Non-liability of Trustee
Bare Provisions
25. Non-liability for predecessor’s default. —Where a trustee succeeds another, he is not, as such, liable for the acts or defaults of his predecessor.
26. Non-liability for co-trustee’s default. —Subject to the provisions of sections 13 and15, one trustee is not, as such, liable for a breach of trust committed by his co -trustee:
Provided that, in the absence of an express declaration to the contrary in the instrument of trust, a trustee is so liable—
a) where he has delivered trust-property to his co-trustee without seeing to its proper application;
b) where he allows his co-trustee to receive trust-property and fails to make due enquiry as to the co-trustee’s dealings therewith, or allows him to retain it longer than the circumstances of the case reasonably require;
c) where he becomes aware of a breach of trust committed or intended by his co- trustee, and either actively conceals it or does not within a reasonable time take proper steps to protect the beneficiary’s interest.
28. Non-liability of trustee paying without notice of transfer by beneficiary.—When any beneficiary’s interest becomes vested in another person, and the trustee, not having notice of the vesting, pays or delivers trust- property to the person who would have been entitled thereto in the absence of such vesting, the trustee is not liable for the property so paid or delivered.
30. Indemnity of trustees.—Subject to the provisions of the instrument of trust and of sections 23 and 26, trustees shall be respectively chargeable only for such moneys, stocks, funds and securities as they respectively actually receive, and shall not be answerable the one for the other of them, nor for any banker, broker or other person in whose hands any trust property may be placed, nor for the insufficiency or deficiency of any stocks, funds or securities, nor otherwise for involuntary losses.
NON-LIABILITY OF A TRUSTEE (Ss. 25, 26, 28 & 30)
The Indian Trusts Act also provides for the non-liability of a trustee in the following four cases:
Firstly, S. 25 lays down that if one trustee succeeds another, the former is not as such liable for the acts or defaults of his predecessor.

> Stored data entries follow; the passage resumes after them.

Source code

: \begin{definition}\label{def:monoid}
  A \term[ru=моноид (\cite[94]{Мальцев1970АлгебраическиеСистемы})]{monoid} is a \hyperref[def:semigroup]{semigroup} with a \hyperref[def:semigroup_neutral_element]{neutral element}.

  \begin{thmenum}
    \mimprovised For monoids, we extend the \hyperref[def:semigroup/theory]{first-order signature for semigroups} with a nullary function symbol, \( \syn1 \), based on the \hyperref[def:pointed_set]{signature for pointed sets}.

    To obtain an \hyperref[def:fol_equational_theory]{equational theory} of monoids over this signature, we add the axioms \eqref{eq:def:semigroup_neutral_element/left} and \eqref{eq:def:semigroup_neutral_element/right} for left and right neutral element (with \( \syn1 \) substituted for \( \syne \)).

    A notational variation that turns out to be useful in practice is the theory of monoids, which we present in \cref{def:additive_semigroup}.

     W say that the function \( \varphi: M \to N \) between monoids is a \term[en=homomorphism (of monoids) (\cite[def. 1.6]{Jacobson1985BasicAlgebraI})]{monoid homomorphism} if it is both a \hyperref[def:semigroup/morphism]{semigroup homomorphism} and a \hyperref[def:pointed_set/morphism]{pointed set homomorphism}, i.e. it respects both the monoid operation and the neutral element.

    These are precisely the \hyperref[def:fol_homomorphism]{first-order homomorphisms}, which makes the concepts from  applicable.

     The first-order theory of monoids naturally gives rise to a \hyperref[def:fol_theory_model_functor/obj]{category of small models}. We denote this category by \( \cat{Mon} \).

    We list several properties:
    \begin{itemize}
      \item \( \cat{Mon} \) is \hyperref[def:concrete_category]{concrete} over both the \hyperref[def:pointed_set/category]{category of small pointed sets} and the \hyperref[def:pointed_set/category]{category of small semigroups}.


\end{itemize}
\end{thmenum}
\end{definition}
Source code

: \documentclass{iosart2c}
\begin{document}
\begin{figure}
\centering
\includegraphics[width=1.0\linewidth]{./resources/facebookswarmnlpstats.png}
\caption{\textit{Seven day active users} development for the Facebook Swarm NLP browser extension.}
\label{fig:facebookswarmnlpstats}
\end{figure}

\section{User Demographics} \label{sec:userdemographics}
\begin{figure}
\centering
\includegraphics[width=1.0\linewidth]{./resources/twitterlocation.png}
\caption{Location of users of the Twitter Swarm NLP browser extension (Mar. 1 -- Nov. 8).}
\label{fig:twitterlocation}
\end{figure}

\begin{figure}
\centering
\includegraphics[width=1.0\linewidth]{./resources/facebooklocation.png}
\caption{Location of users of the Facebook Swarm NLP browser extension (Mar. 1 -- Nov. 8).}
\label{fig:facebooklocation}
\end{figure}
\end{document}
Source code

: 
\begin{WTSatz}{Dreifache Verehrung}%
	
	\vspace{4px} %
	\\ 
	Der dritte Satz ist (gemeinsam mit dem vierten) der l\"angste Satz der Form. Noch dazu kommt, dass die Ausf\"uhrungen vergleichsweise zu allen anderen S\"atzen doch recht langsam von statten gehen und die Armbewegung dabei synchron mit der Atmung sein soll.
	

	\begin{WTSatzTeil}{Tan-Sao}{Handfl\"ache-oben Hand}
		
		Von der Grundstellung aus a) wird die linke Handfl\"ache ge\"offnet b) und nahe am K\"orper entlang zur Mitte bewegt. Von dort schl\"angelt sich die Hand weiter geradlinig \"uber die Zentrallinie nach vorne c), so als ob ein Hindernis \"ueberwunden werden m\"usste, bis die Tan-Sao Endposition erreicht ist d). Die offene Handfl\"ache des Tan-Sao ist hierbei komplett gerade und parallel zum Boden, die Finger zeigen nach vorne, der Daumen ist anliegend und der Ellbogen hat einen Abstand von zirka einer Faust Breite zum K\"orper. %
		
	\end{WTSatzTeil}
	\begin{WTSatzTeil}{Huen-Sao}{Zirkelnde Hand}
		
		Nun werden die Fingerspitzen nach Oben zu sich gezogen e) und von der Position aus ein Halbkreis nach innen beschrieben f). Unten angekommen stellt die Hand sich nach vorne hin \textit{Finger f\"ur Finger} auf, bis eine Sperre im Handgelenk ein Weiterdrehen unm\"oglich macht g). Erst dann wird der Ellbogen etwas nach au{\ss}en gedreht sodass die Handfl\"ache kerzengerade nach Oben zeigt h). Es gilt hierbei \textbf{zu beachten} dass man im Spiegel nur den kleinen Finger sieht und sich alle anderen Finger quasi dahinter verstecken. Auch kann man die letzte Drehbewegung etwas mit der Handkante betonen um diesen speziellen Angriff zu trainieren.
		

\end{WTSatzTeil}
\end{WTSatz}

Secondly, it is provided by
S. 26 that subject to the provisions of Ss. 13 and 15, one trustee is not, as such, liable for a breach of trust committed by his co-trustee.
However, in the absence of any contrary declaration in the trust deed, a trustee is nevertheless liable for a breach of trust committed by his co-trustee,
- if he has delivered the trust property to the co-trustee, without seeing to its proper application; or
- if he has allowed his co-trustee to receive the trust property, and has failed to make due inquiry as to the co-trustee’s dealings with such property, or if he has allowed him to retain it longer than the circumstances of the case reasonably require; or
- if he becomes aware of a breach of trust committed, or intended to be committed, by his co-trustee, and either actively conceals it, or does not take proper steps within a reasonable time to protect the beneficiary’s interest.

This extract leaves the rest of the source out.